This exhibit, a collaboration between the Special Collections Library and the Papyrology Library, includes papyri and early printed books illustrating how the Iliad and the Odyssey, two epic poems originally composed in the oral tradition, were first written down, edited, and eventually translated into the main European languages. This journey of transmission and interpretation throughout the centuries ends with the first editions of Alexander Pope’s renderings of the poems.
"Few libraries in the world could offer the opportunity to see these unique treasures that teach us about the transmission and reception of the Homeric texts over such an extended period of time, which in the case of our exhibit is from antiquity through the first decades of the eighteenth century,” said Pablo Alvarez, Outreach Librarian and Curator in the Special Collections Library.
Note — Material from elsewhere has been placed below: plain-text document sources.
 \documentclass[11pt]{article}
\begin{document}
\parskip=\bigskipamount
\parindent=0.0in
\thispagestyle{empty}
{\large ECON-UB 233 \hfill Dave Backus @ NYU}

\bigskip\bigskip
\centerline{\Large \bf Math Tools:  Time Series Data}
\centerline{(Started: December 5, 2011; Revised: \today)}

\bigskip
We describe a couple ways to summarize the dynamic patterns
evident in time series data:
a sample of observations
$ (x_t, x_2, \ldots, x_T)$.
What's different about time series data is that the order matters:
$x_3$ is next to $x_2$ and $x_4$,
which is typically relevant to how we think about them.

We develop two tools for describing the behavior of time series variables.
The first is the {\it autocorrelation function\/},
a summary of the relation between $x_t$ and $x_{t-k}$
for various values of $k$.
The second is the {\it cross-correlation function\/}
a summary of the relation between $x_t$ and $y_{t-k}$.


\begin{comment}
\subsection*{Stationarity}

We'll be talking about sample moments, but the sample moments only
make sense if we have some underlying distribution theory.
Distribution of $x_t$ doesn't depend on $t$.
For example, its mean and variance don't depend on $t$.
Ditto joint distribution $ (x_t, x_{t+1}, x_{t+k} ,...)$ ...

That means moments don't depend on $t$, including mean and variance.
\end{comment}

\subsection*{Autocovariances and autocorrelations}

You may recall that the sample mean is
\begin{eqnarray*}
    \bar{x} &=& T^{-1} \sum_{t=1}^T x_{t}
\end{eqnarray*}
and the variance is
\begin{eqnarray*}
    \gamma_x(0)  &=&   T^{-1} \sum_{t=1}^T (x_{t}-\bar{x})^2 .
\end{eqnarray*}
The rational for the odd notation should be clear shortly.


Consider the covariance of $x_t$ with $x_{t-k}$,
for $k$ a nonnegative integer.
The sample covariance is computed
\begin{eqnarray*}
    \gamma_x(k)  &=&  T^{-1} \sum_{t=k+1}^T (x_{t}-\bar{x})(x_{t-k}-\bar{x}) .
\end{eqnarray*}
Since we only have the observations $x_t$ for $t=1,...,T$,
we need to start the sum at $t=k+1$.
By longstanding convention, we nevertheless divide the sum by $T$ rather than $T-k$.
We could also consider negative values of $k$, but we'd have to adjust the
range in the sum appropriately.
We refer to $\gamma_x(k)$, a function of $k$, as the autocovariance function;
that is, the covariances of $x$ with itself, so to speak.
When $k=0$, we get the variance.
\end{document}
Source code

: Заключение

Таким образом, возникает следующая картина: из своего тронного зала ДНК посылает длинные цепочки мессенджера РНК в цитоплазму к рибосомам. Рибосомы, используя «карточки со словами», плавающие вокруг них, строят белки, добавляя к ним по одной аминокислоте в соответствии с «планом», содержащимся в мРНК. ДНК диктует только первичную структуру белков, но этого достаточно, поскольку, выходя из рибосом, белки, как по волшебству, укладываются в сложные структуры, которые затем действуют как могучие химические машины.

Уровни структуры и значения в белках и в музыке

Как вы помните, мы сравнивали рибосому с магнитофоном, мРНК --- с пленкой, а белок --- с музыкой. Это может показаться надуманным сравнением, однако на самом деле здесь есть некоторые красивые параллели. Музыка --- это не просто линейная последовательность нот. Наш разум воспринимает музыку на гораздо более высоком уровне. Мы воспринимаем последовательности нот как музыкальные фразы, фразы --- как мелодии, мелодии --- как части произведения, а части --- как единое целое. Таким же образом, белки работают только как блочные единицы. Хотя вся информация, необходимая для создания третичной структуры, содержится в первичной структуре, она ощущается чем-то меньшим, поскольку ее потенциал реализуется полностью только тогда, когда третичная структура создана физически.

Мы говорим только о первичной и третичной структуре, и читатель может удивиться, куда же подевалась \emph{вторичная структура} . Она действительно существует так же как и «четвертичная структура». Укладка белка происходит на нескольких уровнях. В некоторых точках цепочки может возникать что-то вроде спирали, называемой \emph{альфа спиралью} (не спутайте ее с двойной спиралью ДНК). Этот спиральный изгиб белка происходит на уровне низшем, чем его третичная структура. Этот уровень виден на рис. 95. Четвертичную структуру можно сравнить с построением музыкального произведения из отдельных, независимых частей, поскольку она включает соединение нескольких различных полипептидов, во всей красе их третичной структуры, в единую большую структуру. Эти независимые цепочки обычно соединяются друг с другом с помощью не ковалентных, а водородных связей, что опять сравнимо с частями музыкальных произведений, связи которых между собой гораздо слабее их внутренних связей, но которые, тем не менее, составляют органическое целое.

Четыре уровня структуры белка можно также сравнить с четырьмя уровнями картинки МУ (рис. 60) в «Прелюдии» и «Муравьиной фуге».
Visitors to the exhibit will hear a series of readings from the poems in the original Greek and in several other languages, including Latin, English, Dutch, and Spanish.
The exhibit is part of the LSA Fall 2012 theme semester, Translation. Sponsored by the College of Literature, Science & the Arts and coordinated by the Department of Comparative Literature, the Translation theme semester continues critical and creative reflection on the interplay between languages and considers the many ways in which we translate from one discourse, discipline, medium, or culture to another. In this wider sense, translation is at the heart of the mission of the university.